Mobile Multihop Networking – A Long Shot beyond Line of Sight

Speaker:
Dr. Li Li, Communications Research Centre Canada, Ottawa, Canada

Date: Thursday, April 25, 2013
Time: Technical Workshops: 10:00 am – 12:00 pm
Refreshment, and Networking: 11:00 am – 12:00 pm
Location: School of Electrical Engineering and Computer Science, University of Ottawa, 800 King Edward Ave., Ottawa, Ontario, Canada K1N 6N5
ADMISSION: Free. Registration required. To ensure a seat, by contacting:
Melike Erol-Kantarci (melike.erolkantarci@uottawa.ca ) or Dr. Wahab Almuhtadi (almuhtadi@ieee.org) .

ABSTARCT:
Mobile multihop wireless networks are often known as the Mobile Ad Hoc Network (MANET), the Vehicular Network (VANET) or sometimes the Delay/Disruption Tolerant Network (DTN) when considering its intermittent end-to-end connectivity.
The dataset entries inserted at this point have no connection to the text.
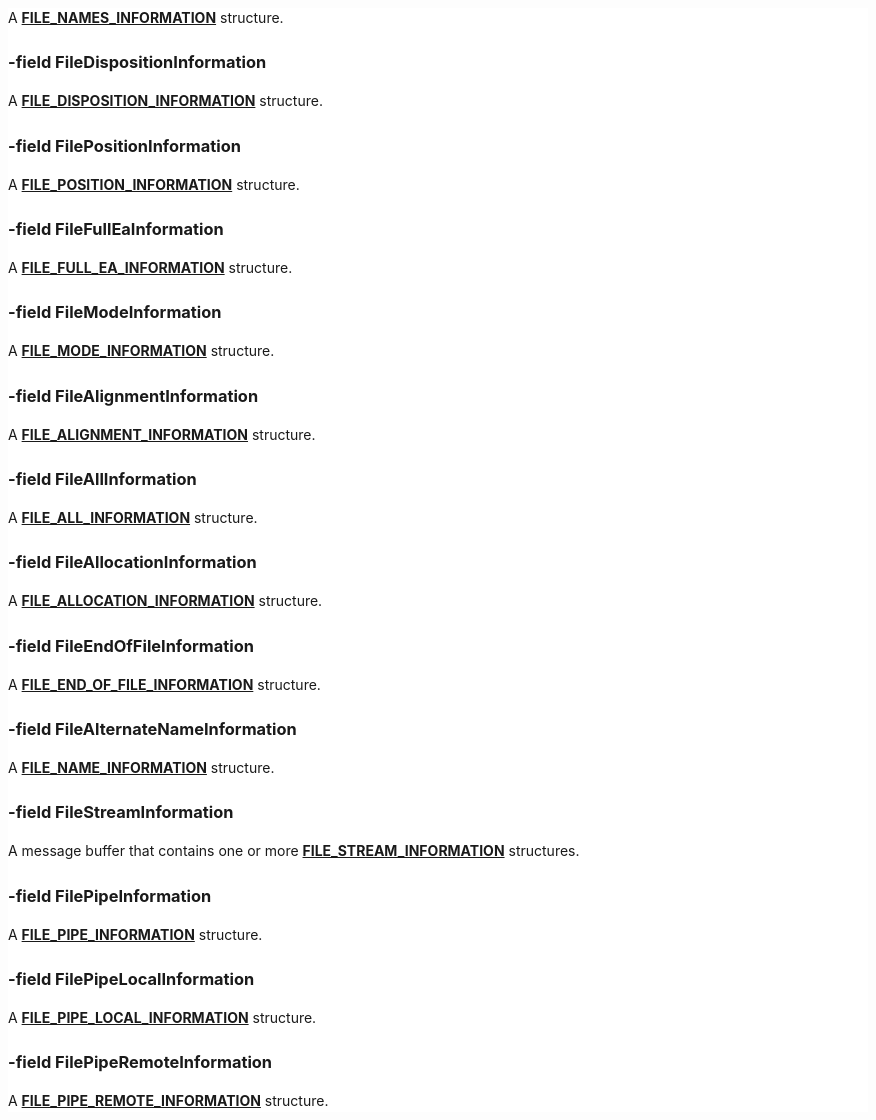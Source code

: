 A [**FILE_NAMES_INFORMATION**](../ntifs/ns-ntifs-_file_names_information.md) structure.

### -field FileDispositionInformation

A [**FILE_DISPOSITION_INFORMATION**](../ntddk/ns-ntddk-_file_disposition_information.md) structure.

### -field FilePositionInformation

A [**FILE_POSITION_INFORMATION**](ns-wdm-_file_position_information.md) structure.

### -field FileFullEaInformation

A [**FILE_FULL_EA_INFORMATION**](ns-wdm-_file_full_ea_information.md) structure.

### -field FileModeInformation

A [**FILE_MODE_INFORMATION**](../ntifs/ns-ntifs-_file_mode_information.md) structure.

### -field FileAlignmentInformation

A [**FILE_ALIGNMENT_INFORMATION**](../ntddk/ns-ntddk-_file_alignment_information.md) structure.

### -field FileAllInformation

A [**FILE_ALL_INFORMATION**](../ntifs/ns-ntifs-_file_all_information.md) structure.

### -field FileAllocationInformation

A [**FILE_ALLOCATION_INFORMATION**](../ntifs/ns-ntifs-_file_allocation_information.md) structure.

### -field FileEndOfFileInformation

A [**FILE_END_OF_FILE_INFORMATION**](../ntddk/ns-ntddk-_file_end_of_file_information.md) structure.

### -field FileAlternateNameInformation

A [**FILE_NAME_INFORMATION**](../ntddk/ns-ntddk-_file_name_information.md) structure.

### -field FileStreamInformation

A message buffer that contains one or more [**FILE_STREAM_INFORMATION**](../ntifs/ns-ntifs-_file_stream_information.md) structures.

### -field FilePipeInformation

A [**FILE_PIPE_INFORMATION**](../ntifs/ns-ntifs-_file_pipe_information.md) structure.

### -field FilePipeLocalInformation

A [**FILE_PIPE_LOCAL_INFORMATION**](../ntifs/ns-ntifs-_file_pipe_local_information.md) structure.

### -field FilePipeRemoteInformation

A [**FILE_PIPE_REMOTE_INFORMATION**](../ntifs/ns-ntifs-_file_pipe_remote_information.md) structure.
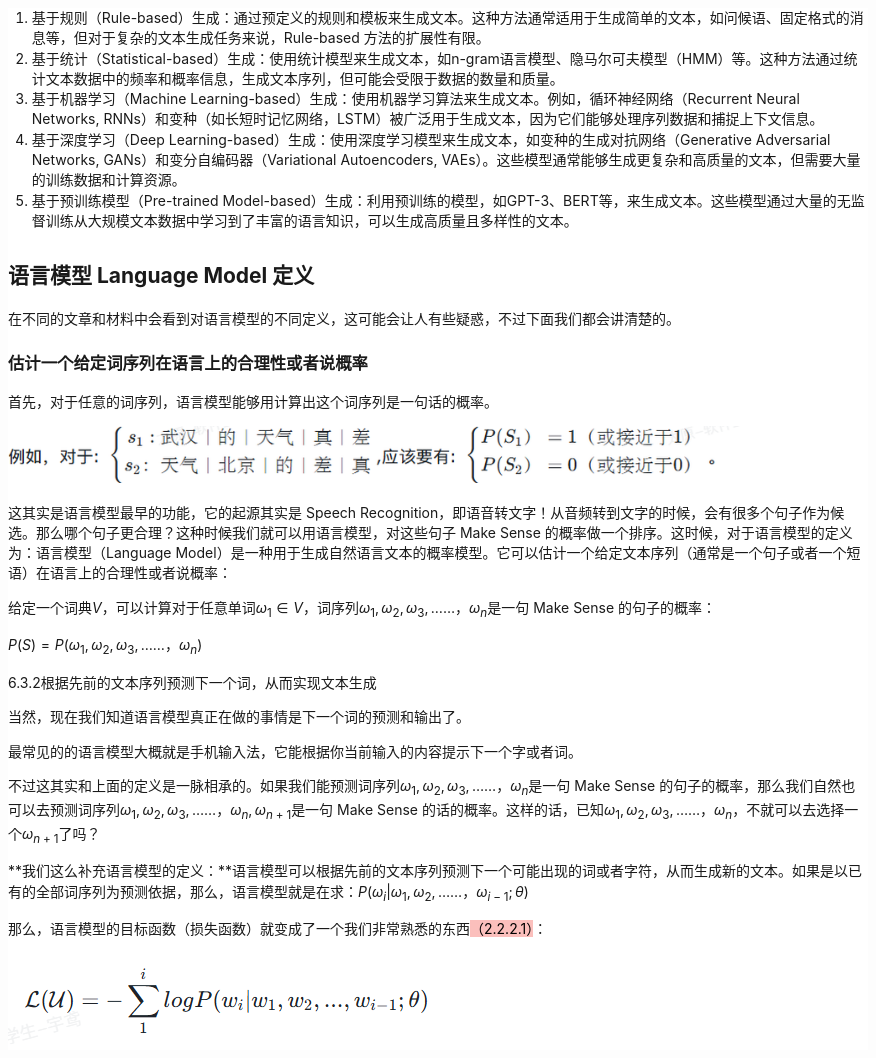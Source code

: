 1. 基于规则（Rule-based）生成：通过预定义的规则和模板来生成文本。这种方法通常适用于生成简单的文本，如问候语、固定格式的消息等，但对于复杂的文本生成任务来说，Rule-based 方法的扩展性有限。
2. 基于统计（Statistical-based）生成：使用统计模型来生成文本，如n-gram语言模型、隐马尔可夫模型（HMM）等。这种方法通过统计文本数据中的频率和概率信息，生成文本序列，但可能会受限于数据的数量和质量。
3. 基于机器学习（Machine Learning-based）生成：使用机器学习算法来生成文本。例如，循环神经网络（Recurrent Neural Networks, RNNs）和变种（如长短时记忆网络，LSTM）被广泛用于生成文本，因为它们能够处理序列数据和捕捉上下文信息。
4. 基于深度学习（Deep Learning-based）生成：使用深度学习模型来生成文本，如变种的生成对抗网络（Generative Adversarial Networks, GANs）和变分自编码器（Variational Autoencoders, VAEs）。这些模型通常能够生成更复杂和高质量的文本，但需要大量的训练数据和计算资源。
5. 基于预训练模型（Pre-trained Model-based）生成：利用预训练的模型，如GPT-3、BERT等，来生成文本。这些模型通过大量的无监督训练从大规模文本数据中学习到了丰富的语言知识，可以生成高质量且多样性的文本。



## 语言模型 Language Model 定义



在不同的文章和材料中会看到对语言模型的不同定义，这可能会让人有些疑惑，不过下面我们都会讲清楚的。

### 估计一个给定词序列在语言上的合理性或者说概率



首先，对于任意的词序列，语言模型能够用计算出这个词序列是一句话的概率。

![](assets/ZyEDbBloSop5qKxgQOccsIf1n5b.png)

这其实是语言模型最早的功能，它的起源其实是 Speech Recognition，即语音转文字！从音频转到文字的时候，会有很多个句子作为候选。那么哪个句子更合理？这种时候我们就可以用语言模型，对这些句子 Make Sense 的概率做一个排序。这时候，对于语言模型的定义为：语言模型（Language Model）是一种用于生成自然语言文本的概率模型。它可以估计一个给定文本序列（通常是一个句子或者一个短语）在语言上的合理性或者说概率：​

给定一个词典$V$，可以计算对于任意单词$ω_1\in V$，词序列$\omega_1,\omega_2,\omega_3,……，\omega_n$是一句 Make Sense 的句子的概率：​

$P(S)=P(\omega_1,\omega_2,\omega_3,……，\omega_n)$



6.3.2根据先前的文本序列预测下一个词，从而实现文本生成



当然，现在我们知道语言模型真正在做的事情是下一个词的预测和输出了。

最常见的的语言模型大概就是手机输入法，它能根据你当前输入的内容提示下一个字或者词。

不过这其实和上面的定义是一脉相承的。如果我们能预测词序列$\omega_1,\omega_2,\omega_3,……，\omega_n$是一句 Make Sense 的句子的概率，那么我们自然也可以去预测词序列$\omega_1,\omega_2,\omega_3,……，\omega_n,\omega_{n+1}$是一句 Make Sense 的话的概率。这样的话，已知$\omega_1,\omega_2,\omega_3,……，\omega_n$，不就可以去选择一个$\omega_{n+1}$了吗？​

**我们这么补充语言模型的定义：**语言模型可以根据先前的文本序列预测下一个可能出现的词或者字符，从而生成新的文本。如果是以已有的全部词序列为预测依据，那么，语言模型就是在求：$P(\omega_i|\omega_1,\omega_2,……，\omega_{i-1};\theta)$

那么，语言模型的目标函数（损失函数）就变成了一个我们非常熟悉的东西<span style="color: #FBBFBC"><mark style="background-color: #FBBFBC">（2.2.2.1）</mark></span>：​

![](assets/YA1NbgsZZomKkjxnQNNcd2eWnzf.png)
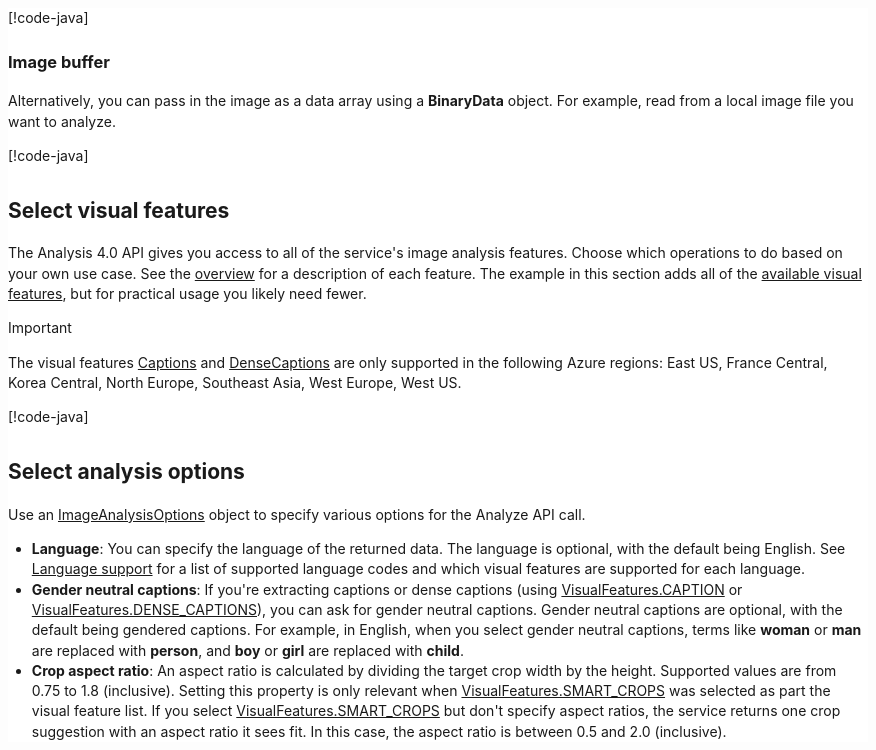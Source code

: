 [!code-java[](~/cognitive-services-quickstart-code/java/ComputerVision/4-0/ImageAnalysisHowTo.java?name=snippet_url)]


### Image buffer

Alternatively, you can pass in the image as a data array using a **BinaryData** object. For example, read from a local image file you want to analyze.

[!code-java[](~/cognitive-services-quickstart-code/java/ComputerVision/4-0/ImageAnalysisHowTo.java?name=snippet_file)]

## Select visual features

The Analysis 4.0 API gives you access to all of the service's image analysis features. Choose which operations to do based on your own use case. See the [overview](/azure/ai-services/computer-vision/overview-image-analysis) for a description of each feature. The example in this section adds all of the [available visual features](/java/api/com.azure.ai.vision.imageanalysis.models.visualfeatures), but for practical usage you likely need fewer.


> [!IMPORTANT]
> The visual features [Captions](/java/api/com.azure.ai.vision.imageanalysis.models.visualfeatures#com-azure-ai-vision-imageanalysis-models-visualfeatures-caption) and [DenseCaptions](/java/api/com.azure.ai.vision.imageanalysis.models.visualfeatures#com-azure-ai-vision-imageanalysis-models-visualfeatures-dense-captions) are only supported in the following Azure regions: East US, France Central, Korea Central, North Europe, Southeast Asia, West Europe, West US.



[!code-java[](~/cognitive-services-quickstart-code/java/ComputerVision/4-0/ImageAnalysisHowTo.java?name=snippet_features)]




## Select analysis options

Use an [ImageAnalysisOptions](/java/api/com.azure.ai.vision.imageanalysis.models.imageanalysisoptions) object to specify various options for the Analyze API call.

- **Language**: You can specify the language of the returned data. The language is optional, with the default being English. See [Language support](https://aka.ms/cv-languages) for a list of supported language codes and which visual features are supported for each language. 
- **Gender neutral captions**: If you're extracting captions or dense captions (using [VisualFeatures.CAPTION](/java/api/com.azure.ai.vision.imageanalysis.models.visualfeatures#com-azure-ai-vision-imageanalysis-models-visualfeatures-caption) or [VisualFeatures.DENSE_CAPTIONS](/java/api/com.azure.ai.vision.imageanalysis.models.visualfeatures#com-azure-ai-vision-imageanalysis-models-visualfeatures-dense-captions)), you can ask for gender neutral captions. Gender neutral captions are optional, with the default being gendered captions. For example, in English, when you select gender neutral captions, terms like **woman** or **man** are replaced with **person**, and **boy** or **girl** are replaced with **child**.
- **Crop aspect ratio**: An aspect ratio is calculated by dividing the target crop width by the height. Supported values are from 0.75 to 1.8 (inclusive). Setting this property is only relevant when [VisualFeatures.SMART_CROPS](/java/api/com.azure.ai.vision.imageanalysis.models.visualfeatures#com-azure-ai-vision-imageanalysis-models-visualfeatures-smart-crops) was selected as part the visual feature list. If you select [VisualFeatures.SMART_CROPS](/java/api/com.azure.ai.vision.imageanalysis.models.visualfeatures#com-azure-ai-vision-imageanalysis-models-visualfeatures-smart-crops) but don't specify aspect ratios, the service returns one crop suggestion with an aspect ratio it sees fit. In this case, the aspect ratio is between 0.5 and 2.0 (inclusive).

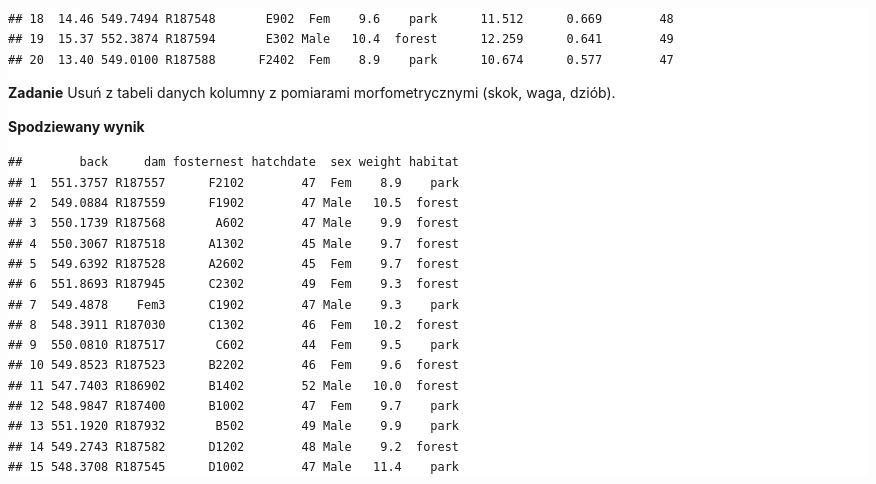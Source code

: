     ## 18  14.46 549.7494 R187548       E902  Fem    9.6    park      11.512      0.669        48
    ## 19  15.37 552.3874 R187594       E302 Male   10.4  forest      12.259      0.641        49
    ## 20  13.40 549.0100 R187588      F2402  Fem    8.9    park      10.674      0.577        47

**Zadanie** Usuń z tabeli danych kolumny z pomiarami morfometrycznymi
(skok, waga, dziób).

**Spodziewany wynik**

    ##        back     dam fosternest hatchdate  sex weight habitat
    ## 1  551.3757 R187557      F2102        47  Fem    8.9    park
    ## 2  549.0884 R187559      F1902        47 Male   10.5  forest
    ## 3  550.1739 R187568       A602        47 Male    9.9  forest
    ## 4  550.3067 R187518      A1302        45 Male    9.7  forest
    ## 5  549.6392 R187528      A2602        45  Fem    9.7  forest
    ## 6  551.8693 R187945      C2302        49  Fem    9.3  forest
    ## 7  549.4878    Fem3      C1902        47 Male    9.3    park
    ## 8  548.3911 R187030      C1302        46  Fem   10.2  forest
    ## 9  550.0810 R187517       C602        44  Fem    9.5    park
    ## 10 549.8523 R187523      B2202        46  Fem    9.6  forest
    ## 11 547.7403 R186902      B1402        52 Male   10.0  forest
    ## 12 548.9847 R187400      B1002        47  Fem    9.7    park
    ## 13 551.1920 R187932       B502        49 Male    9.9    park
    ## 14 549.2743 R187582      D1202        48 Male    9.2  forest
    ## 15 548.3708 R187545      D1002        47 Male   11.4    park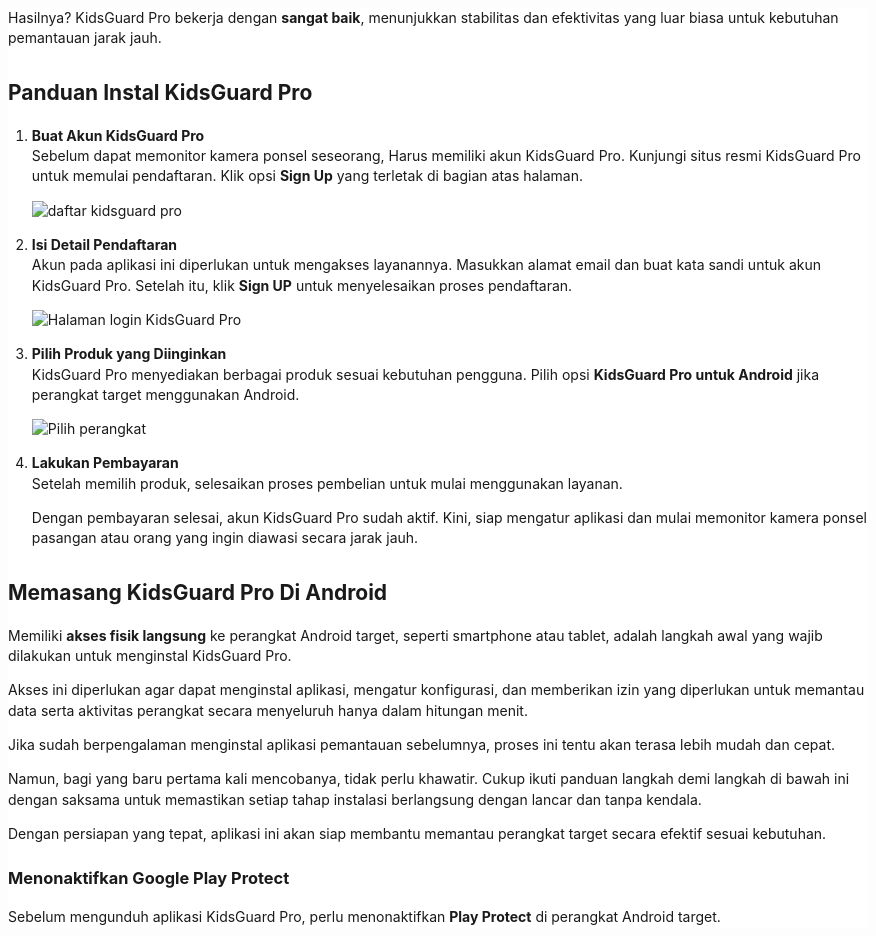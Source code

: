 Hasilnya? KidsGuard Pro bekerja dengan **sangat baik**, menunjukkan stabilitas dan efektivitas yang luar biasa untuk kebutuhan pemantauan jarak jauh.

## Panduan Instal KidsGuard Pro

1. **Buat Akun KidsGuard Pro**\
   Sebelum dapat memonitor kamera ponsel seseorang, Harus memiliki akun KidsGuard Pro. Kunjungi situs resmi KidsGuard Pro untuk memulai pendaftaran. Klik opsi **Sign Up** yang terletak di bagian atas halaman.

   ![daftar kidsguard pro](/2021/09/01/daftar-akun-kidsguard-pro-1.png)

2. **Isi Detail Pendaftaran**\
   Akun pada aplikasi ini diperlukan untuk mengakses layanannya. Masukkan alamat email dan buat kata sandi untuk akun KidsGuard Pro. Setelah itu, klik **Sign UP** untuk menyelesaikan proses pendaftaran.

   ![Halaman login KidsGuard Pro](/2021/09/01/login-akun-kidsguard-pro-1.png)

3. **Pilih Produk yang Diinginkan**\
   KidsGuard Pro menyediakan berbagai produk sesuai kebutuhan pengguna. Pilih opsi **KidsGuard Pro untuk Android** jika perangkat target menggunakan Android.

   ![Pilih perangkat](/2021/09/01/pilih-perangkat-3224.png)

4. **Lakukan Pembayaran**\
   Setelah memilih produk, selesaikan proses pembelian untuk mulai menggunakan layanan.

   Dengan pembayaran selesai, akun KidsGuard Pro sudah aktif. Kini, siap mengatur aplikasi dan mulai memonitor kamera ponsel pasangan atau orang yang ingin diawasi secara jarak jauh.

## Memasang KidsGuard Pro Di Android

Memiliki **akses fisik langsung** ke perangkat Android target, seperti smartphone atau tablet, adalah langkah awal yang wajib dilakukan untuk menginstal KidsGuard Pro.

Akses ini diperlukan agar dapat menginstal aplikasi, mengatur konfigurasi, dan memberikan izin yang diperlukan untuk memantau data serta aktivitas perangkat secara menyeluruh hanya dalam hitungan menit.

Jika sudah berpengalaman menginstal aplikasi pemantauan sebelumnya, proses ini tentu akan terasa lebih mudah dan cepat.

Namun, bagi yang baru pertama kali mencobanya, tidak perlu khawatir. Cukup ikuti panduan langkah demi langkah di bawah ini dengan saksama untuk memastikan setiap tahap instalasi berlangsung dengan lancar dan tanpa kendala.

Dengan persiapan yang tepat, aplikasi ini akan siap membantu memantau perangkat target secara efektif sesuai kebutuhan.

### Menonaktifkan Google Play Protect

Sebelum mengunduh aplikasi KidsGuard Pro, perlu menonaktifkan **Play Protect** di perangkat Android target.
They have attracted much attention in the recent decade with a promise to provide end-to end connectivity for various applications by self-organizing the network when a pre-installed infrastructure is not available. This talk will review the key challenges in the area of mobile multihop networking. It will examine the application opportunities for the mobile multihop networks and their entailed requirements, the involved fundamental issues and some solution options. We will also try to delve into a few interesting topics in network protocols, in cross-layer design and in network security.

BIO:
Dr. Li Li received her Ph.D in Electrical Engineering from University of Ottawa in 1993. Dr. Li then worked at Nortel Networks Ltd. as a system engineer, a system architect and then a product manager. In 1999, Li joined SS8 Networks Ltd. As its chief architect. In 2003, Dr. Li joined Communications Research Centre (CRC), a federal research lab under Industry Canada. Dr. Li contributed to ITU-T and IETF standard working groups and published in international conferences and journals. She co-authored IETF RFC and has been awarded with several US patents. Dr. Li is currently a research scientist and project leader in the area of networking for the Defence Communications Program at CRC. She also represents Canada in NATO’s standard group on combat radio waveforms. Her current research focuses on mobile tactical radio networks and adaptive networks.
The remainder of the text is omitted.